Kozol on the other hand in his Shame of the Nation seems to be a little gun shy to admit the ability to define or deconstruct “good writing” into six or seven simple facets on a rubric. He feels rubrics are only meant to check for specific aspects of an assignment. Knowledge and human understanding will never be broken down into seven simple principles. Being very mindful of falling into an oversimplification of cognition, Kozol warns us basically against missing the holistic value of student work.

As I was looking for an example of exemplary work that might not be valued through a Arter and McTighe rubric I immediately thought of Sojourner Truth’s “Ain’t I a Woman?” poem. Even the title is grammatically incorrect. Using a well developed rubric Ms. Truth’s commentary on social injustice might receive a failing grade from Arter and McTighe, but Kozol would argue that the value of the piece goes way beyond the minimal expectations of a well defined rubric.

We can’t be too full of ourselves when we grade papers. We are no authority on what is good and poor writing. We must be mindful of becoming the gate keepers preventing the Truths of today from having a voice. Sometimes teachers ( myself included) seem to be too full of themselves as keepers of the knowledge and use rubrics as their swords in their crusade justify their hold on knowledge. Ultimately I think after reading both books I will find myself writing, “This isn’t what I was looking for ….,” instead of, “confusing, awkward sentence” more on the top of student work.

P.S. Lori Mayo shared an article around this very topic this summer if anyone has a copy I would love to re-read it.

2 comments:

Ms. Mayo said...

Brown,

I think you told me you read the article (was it in "Rethinking Schools?") about how an electronic scoring system failed as nexcerpt from _House on Mango Street_. Same type of thing. I believe that article was written by a friend of mine from the NCTE listserv, Maja Wilson of Michigan. She just published a book with Heinemann called _Rethinking Rubrics in Writing Assessment_ that you might want to check out.
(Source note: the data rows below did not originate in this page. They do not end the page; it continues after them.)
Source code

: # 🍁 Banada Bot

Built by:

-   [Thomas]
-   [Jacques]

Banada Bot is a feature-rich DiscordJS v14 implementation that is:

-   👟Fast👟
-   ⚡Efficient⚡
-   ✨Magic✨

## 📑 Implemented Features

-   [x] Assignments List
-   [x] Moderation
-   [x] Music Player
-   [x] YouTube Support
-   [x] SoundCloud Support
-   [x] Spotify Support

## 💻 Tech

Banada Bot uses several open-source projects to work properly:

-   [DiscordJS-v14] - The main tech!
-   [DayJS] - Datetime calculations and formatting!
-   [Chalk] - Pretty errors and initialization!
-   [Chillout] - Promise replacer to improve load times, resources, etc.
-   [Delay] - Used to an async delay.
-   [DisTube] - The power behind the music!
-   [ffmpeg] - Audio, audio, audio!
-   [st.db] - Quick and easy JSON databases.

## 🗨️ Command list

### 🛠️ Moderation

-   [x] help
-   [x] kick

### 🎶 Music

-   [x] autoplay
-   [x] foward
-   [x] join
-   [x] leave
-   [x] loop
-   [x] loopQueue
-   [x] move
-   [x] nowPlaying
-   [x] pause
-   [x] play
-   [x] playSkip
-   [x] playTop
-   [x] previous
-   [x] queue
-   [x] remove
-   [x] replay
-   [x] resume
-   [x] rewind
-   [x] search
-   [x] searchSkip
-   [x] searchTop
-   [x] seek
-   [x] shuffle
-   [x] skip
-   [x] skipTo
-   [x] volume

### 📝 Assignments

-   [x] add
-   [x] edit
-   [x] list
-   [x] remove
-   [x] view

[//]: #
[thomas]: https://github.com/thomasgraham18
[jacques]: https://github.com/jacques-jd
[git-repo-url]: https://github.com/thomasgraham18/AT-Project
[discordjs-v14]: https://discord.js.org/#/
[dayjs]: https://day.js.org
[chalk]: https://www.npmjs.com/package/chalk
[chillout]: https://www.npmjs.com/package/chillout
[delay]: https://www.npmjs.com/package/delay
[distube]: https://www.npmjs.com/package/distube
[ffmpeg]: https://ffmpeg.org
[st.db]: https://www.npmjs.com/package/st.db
http://books.heinemann.com/products/E00856.aspxhttp://books.heinemann.com/products/E00856.aspx

Anonymous said...

Oh wow I can really relate to this particular entry. I think of rubrics as a way to organize the parts of a paper or project that one should be looking at but not necesarily the way to give the ultimate grade the student will earn. A rubric is definitely missing something when looking at the assignment as a whole. Instead of comments about how a piece was written,I usually ask questions instead, such as "what are you trying to tell me here" or I might write "I am confused by what you wrote here...please see me" I use "See me" alot because then I can speak to the student about what was done, clarify what was expected and have the student redo the assignment. I have thought for sometime that perhaps my evaluation of student work was inadequate since students need structure when their work is assessed and a rubric provides structure and clear expectations. And yet I have a hard time with them and using them to evaluate how much my students internalized the information presented. Maybe the answer lies in both the rubric and then an evaluation as a whole by the teacher. This, of course, relates back to our grading system and I think we need to deeply think about what grades actually mean.